当前位置: X-MOL 学术J. Big Data › 论文详情
Our official English website, www.x-mol.net, welcomes your feedback! (Note: you will need to create a separate account there.)
Lifelong Machine Learning and root cause analysis for large-scale cancer patient data
Journal of Big Data ( IF 8.6 ) Pub Date : 2019-12-03 , DOI: 10.1186/s40537-019-0261-9
Gautam Pal , Xianbin Hong , Zhuo Wang , Hongyi Wu , Gangmin Li , Katie Atkinson


This paper presents a lifelong learning framework which constantly adapts with changing data patterns over time through incremental learning approach. In many big data systems, iterative re-training high dimensional data from scratch is computationally infeasible since constant data stream ingestion on top of a historical data pool increases the training time exponentially. Therefore, the need arises on how to retain past learning and fast update the model incrementally based on the new data. Also, the current machine learning approaches do the model prediction without providing a comprehensive root cause analysis. To resolve these limitations, our framework lays foundations on an ensemble process between stream data with historical batch data for an incremental lifelong learning (LML) model.

Case description

A cancer patient’s pathological tests like blood, DNA, urine or tissue analysis provide a unique signature based on the DNA combinations. Our analysis allows personalized and targeted medications and achieves a therapeutic response. Model is evaluated through data from The National Cancer Institute’s Genomic Data Commons unified data repository. The aim is to prescribe personalized medicine based on the thousands of genotype and phenotype parameters for each patient.

Discussion and evaluation

The model uses a dimension reduction method to reduce training time at an online sliding window setting. We identify the Gleason score as a determining factor for cancer possibility and substantiate our claim through Lilliefors and Kolmogorov–Smirnov test. We present clustering and Random Decision Forest results. The model’s prediction accuracy is compared with standard machine learning algorithms for numeric and categorical fields.
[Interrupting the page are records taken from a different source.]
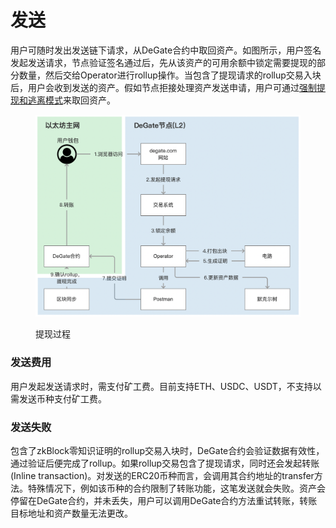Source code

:# 发送

用户可随时发出发送链下请求，从DeGate合约中取回资产。如图所示，用户签名发起发送请求，节点验证签名通过后，先从该资产的可用余额中锁定需要提现的部分数量，然后交给Operator进行rollup操作。当包含了提现请求的rollup交易入块后，用户会收到发送的资产。假如节点拒接处理资产发送申请，用户可通过[强制提现和逃离模式](../concepts/exodus-mode.md)来取回资产。

<figure><img src="../.gitbook/assets/Screen Shot 2022-10-07 at 13.10.08.png" alt=""><figcaption><p>提现过程</p></figcaption></figure>

### 发送费用

用户发起发送请求时，需支付矿工费。目前支持ETH、USDC、USDT，不支持以需发送币种支付矿工费。

### 发送失败

包含了zkBlock零知识证明的rollup交易入块时，DeGate合约会验证数据有效性，通过验证后便完成了rollup。如果rollup交易包含了提现请求，同时还会发起转账(Inline transaction)。对发送的ERC20币种而言，会调用其合约地址的transfer方法。特殊情况下，例如该币种的合约限制了转账功能，这笔发送就会失败。资产会停留在DeGate合约，并未丢失，用户可以调用DeGate合约方法重试转账，转账目标地址和资产数量无法更改。
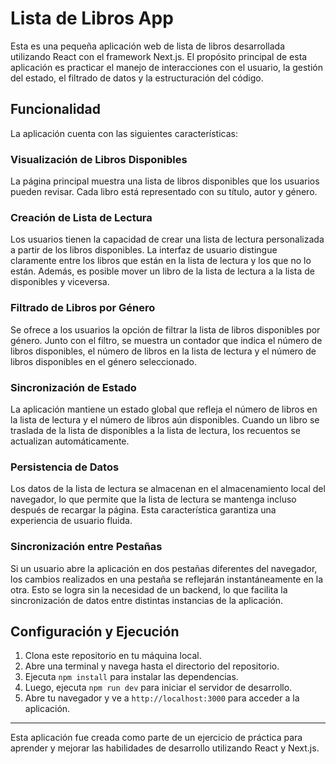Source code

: # Lista de Libros App

Esta es una pequeña aplicación web de lista de libros desarrollada utilizando React con el framework Next.js. El propósito principal de esta aplicación es practicar el manejo de interacciones con el usuario, la gestión del estado, el filtrado de datos y la estructuración del código.

## Funcionalidad

La aplicación cuenta con las siguientes características:

### Visualización de Libros Disponibles

La página principal muestra una lista de libros disponibles que los usuarios pueden revisar. Cada libro está representado con su título, autor y género.

### Creación de Lista de Lectura

Los usuarios tienen la capacidad de crear una lista de lectura personalizada a partir de los libros disponibles. La interfaz de usuario distingue claramente entre los libros que están en la lista de lectura y los que no lo están. Además, es posible mover un libro de la lista de lectura a la lista de disponibles y viceversa.

### Filtrado de Libros por Género

Se ofrece a los usuarios la opción de filtrar la lista de libros disponibles por género. Junto con el filtro, se muestra un contador que indica el número de libros disponibles, el número de libros en la lista de lectura y el número de libros disponibles en el género seleccionado.

### Sincronización de Estado

La aplicación mantiene un estado global que refleja el número de libros en la lista de lectura y el número de libros aún disponibles. Cuando un libro se traslada de la lista de disponibles a la lista de lectura, los recuentos se actualizan automáticamente.

### Persistencia de Datos

Los datos de la lista de lectura se almacenan en el almacenamiento local del navegador, lo que permite que la lista de lectura se mantenga incluso después de recargar la página. Esta característica garantiza una experiencia de usuario fluida.

### Sincronización entre Pestañas

Si un usuario abre la aplicación en dos pestañas diferentes del navegador, los cambios realizados en una pestaña se reflejarán instantáneamente en la otra. Esto se logra sin la necesidad de un backend, lo que facilita la sincronización de datos entre distintas instancias de la aplicación.

## Configuración y Ejecución

1. Clona este repositorio en tu máquina local.
2. Abre una terminal y navega hasta el directorio del repositorio.
3. Ejecuta `npm install` para instalar las dependencias.
4. Luego, ejecuta `npm run dev` para iniciar el servidor de desarrollo.
5. Abre tu navegador y ve a `http://localhost:3000` para acceder a la aplicación.



---

Esta aplicación fue creada como parte de un ejercicio de práctica para aprender y mejorar las habilidades de desarrollo utilizando React y Next.js. 

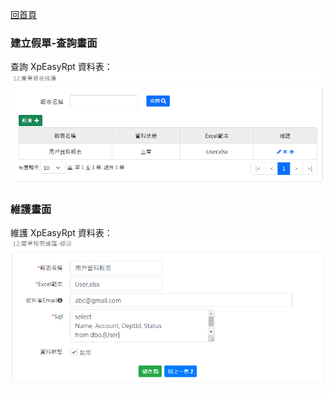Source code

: [回首頁](../../Readme-US.md)
### 建立假單-查詢畫面
查詢 XpEasyRpt 資料表：
![查詢畫面](image/xpEasyRpt-read.png)

### 維護畫面
維護 XpEasyRpt 資料表：
![維護畫面](image/xpEasyRpt-edit.png)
We propose an ensemble framework of stream and batch data for incremental lifelong learning. The framework successively applies first streaming clustering technique and then Random Decision Forest Regressor/Classifier to isolate anomalous patient data and provides reasoning through root cause analysis by feature correlations with an aim to improve the overall survival rate. While the stream clustering technique creates groups of patient profiles, RDF further drills down into each group for comparison and reasoning for useful actionable insights. The proposed MALA architecture retains the past learned knowledge and transfer to future learning and iteratively becomes more knowledgeable over time.






癌症患者的血液,DNA,尿液或组织分析等病理学检查可根据DNA组合提供独特的特征。我们的分析允许个性化和针对性的药物,并获得治疗效果。该模型是通过美国国家癌症研究所(National Cancer Institute)的Genomic Data Commons统一数据存储库中的数据进行评估的。目的是根据每位患者的数千个基因型和表型参数开出个性化药物。